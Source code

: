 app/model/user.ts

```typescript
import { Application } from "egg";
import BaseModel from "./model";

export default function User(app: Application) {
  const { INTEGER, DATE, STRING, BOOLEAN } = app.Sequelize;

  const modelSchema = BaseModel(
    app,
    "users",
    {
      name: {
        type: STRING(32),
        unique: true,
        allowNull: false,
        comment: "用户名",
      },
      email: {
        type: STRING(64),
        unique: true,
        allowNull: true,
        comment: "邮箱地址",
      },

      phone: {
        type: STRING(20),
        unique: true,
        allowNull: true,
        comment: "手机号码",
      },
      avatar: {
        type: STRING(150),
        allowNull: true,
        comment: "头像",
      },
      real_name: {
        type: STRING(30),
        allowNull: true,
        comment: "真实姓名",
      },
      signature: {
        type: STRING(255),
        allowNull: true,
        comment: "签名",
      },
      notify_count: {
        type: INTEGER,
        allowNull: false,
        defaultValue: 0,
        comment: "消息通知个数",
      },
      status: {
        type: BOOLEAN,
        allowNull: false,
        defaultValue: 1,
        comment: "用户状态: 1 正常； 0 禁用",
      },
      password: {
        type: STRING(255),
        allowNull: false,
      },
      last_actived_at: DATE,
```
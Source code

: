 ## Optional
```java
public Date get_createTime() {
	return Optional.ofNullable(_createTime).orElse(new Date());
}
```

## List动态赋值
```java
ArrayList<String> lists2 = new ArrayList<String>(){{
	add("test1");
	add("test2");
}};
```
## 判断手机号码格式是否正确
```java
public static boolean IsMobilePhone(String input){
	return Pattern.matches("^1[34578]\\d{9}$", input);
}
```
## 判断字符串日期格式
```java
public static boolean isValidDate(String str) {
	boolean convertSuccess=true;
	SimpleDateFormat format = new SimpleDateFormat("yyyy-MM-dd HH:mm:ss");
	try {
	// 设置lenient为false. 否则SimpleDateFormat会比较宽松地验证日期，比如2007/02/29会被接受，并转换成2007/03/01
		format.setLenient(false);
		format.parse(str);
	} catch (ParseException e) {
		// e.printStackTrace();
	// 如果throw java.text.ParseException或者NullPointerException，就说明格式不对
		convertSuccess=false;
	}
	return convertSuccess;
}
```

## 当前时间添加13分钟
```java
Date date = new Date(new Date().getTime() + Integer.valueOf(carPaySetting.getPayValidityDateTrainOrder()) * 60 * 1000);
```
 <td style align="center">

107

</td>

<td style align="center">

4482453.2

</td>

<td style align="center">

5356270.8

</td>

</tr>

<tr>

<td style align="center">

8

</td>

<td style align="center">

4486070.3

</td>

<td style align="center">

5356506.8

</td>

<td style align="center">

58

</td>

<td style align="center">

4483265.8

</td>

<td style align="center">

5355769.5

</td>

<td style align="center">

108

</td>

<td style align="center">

******

**ASSIGNMENT**.
Repeat the listing above in full, word for word.

**ANSWER BOX**.
Source code

: app/model/user.ts

```typescript
import { Application } from "egg";
import BaseModel from "./model";

export default function User(app: Application) {
  const { INTEGER, DATE, STRING, BOOLEAN } = app.Sequelize;

  const modelSchema = BaseModel(
    app,
    "users",
    {
      name: {
        type: STRING(32),
        unique: true,
        allowNull: false,
        comment: "用户名",
      },
      email: {
        type: STRING(64),
        unique: true,
        allowNull: true,
        comment: "邮箱地址",
      },

      phone: {
        type: STRING(20),
        unique: true,
        allowNull: true,
        comment: "手机号码",
      },
      avatar: {
        type: STRING(150),
        allowNull: true,
        comment: "头像",
      },
      real_name: {
        type: STRING(30),
        allowNull: true,
        comment: "真实姓名",
      },
      signature: {
        type: STRING(255),
        allowNull: true,
        comment: "签名",
      },
      notify_count: {
        type: INTEGER,
        allowNull: false,
        defaultValue: 0,
        comment: "消息通知个数",
      },
      status: {
        type: BOOLEAN,
        allowNull: false,
        defaultValue: 1,
        comment: "用户状态: 1 正常； 0 禁用",
      },
      password: {
        type: STRING(255),
        allowNull: false,
      },
      last_actived_at: DATE,
```
Source code

: ## Optional
```java
public Date get_createTime() {
	return Optional.ofNullable(_createTime).orElse(new Date());
}
```

## List动态赋值
```java
ArrayList<String> lists2 = new ArrayList<String>(){{
	add("test1");
	add("test2");
}};
```
## 判断手机号码格式是否正确
```java
public static boolean IsMobilePhone(String input){
	return Pattern.matches("^1[34578]\\d{9}$", input);
}
```
## 判断字符串日期格式
```java
public static boolean isValidDate(String str) {
	boolean convertSuccess=true;
	SimpleDateFormat format = new SimpleDateFormat("yyyy-MM-dd HH:mm:ss");
	try {
	// 设置lenient为false. 否则SimpleDateFormat会比较宽松地验证日期，比如2007/02/29会被接受，并转换成2007/03/01
		format.setLenient(false);
		format.parse(str);
	} catch (ParseException e) {
		// e.printStackTrace();
	// 如果throw java.text.ParseException或者NullPointerException，就说明格式不对
		convertSuccess=false;
	}
	return convertSuccess;
}
```

## 当前时间添加13分钟
```java
Date date = new Date(new Date().getTime() + Integer.valueOf(carPaySetting.getPayValidityDateTrainOrder()) * 60 * 1000);
```
 <td style align="center">

107

</td>

<td style align="center">

4482453.2

</td>

<td style align="center">

5356270.8

</td>

</tr>

<tr>

<td style align="center">

8

</td>

<td style align="center">

4486070.3

</td>

<td style align="center">

5356506.8

</td>

<td style align="center">

58

</td>

<td style align="center">

4483265.8

</td>

<td style align="center">

5355769.5

</td>

<td style align="center">

108

</td>

<td style align="center">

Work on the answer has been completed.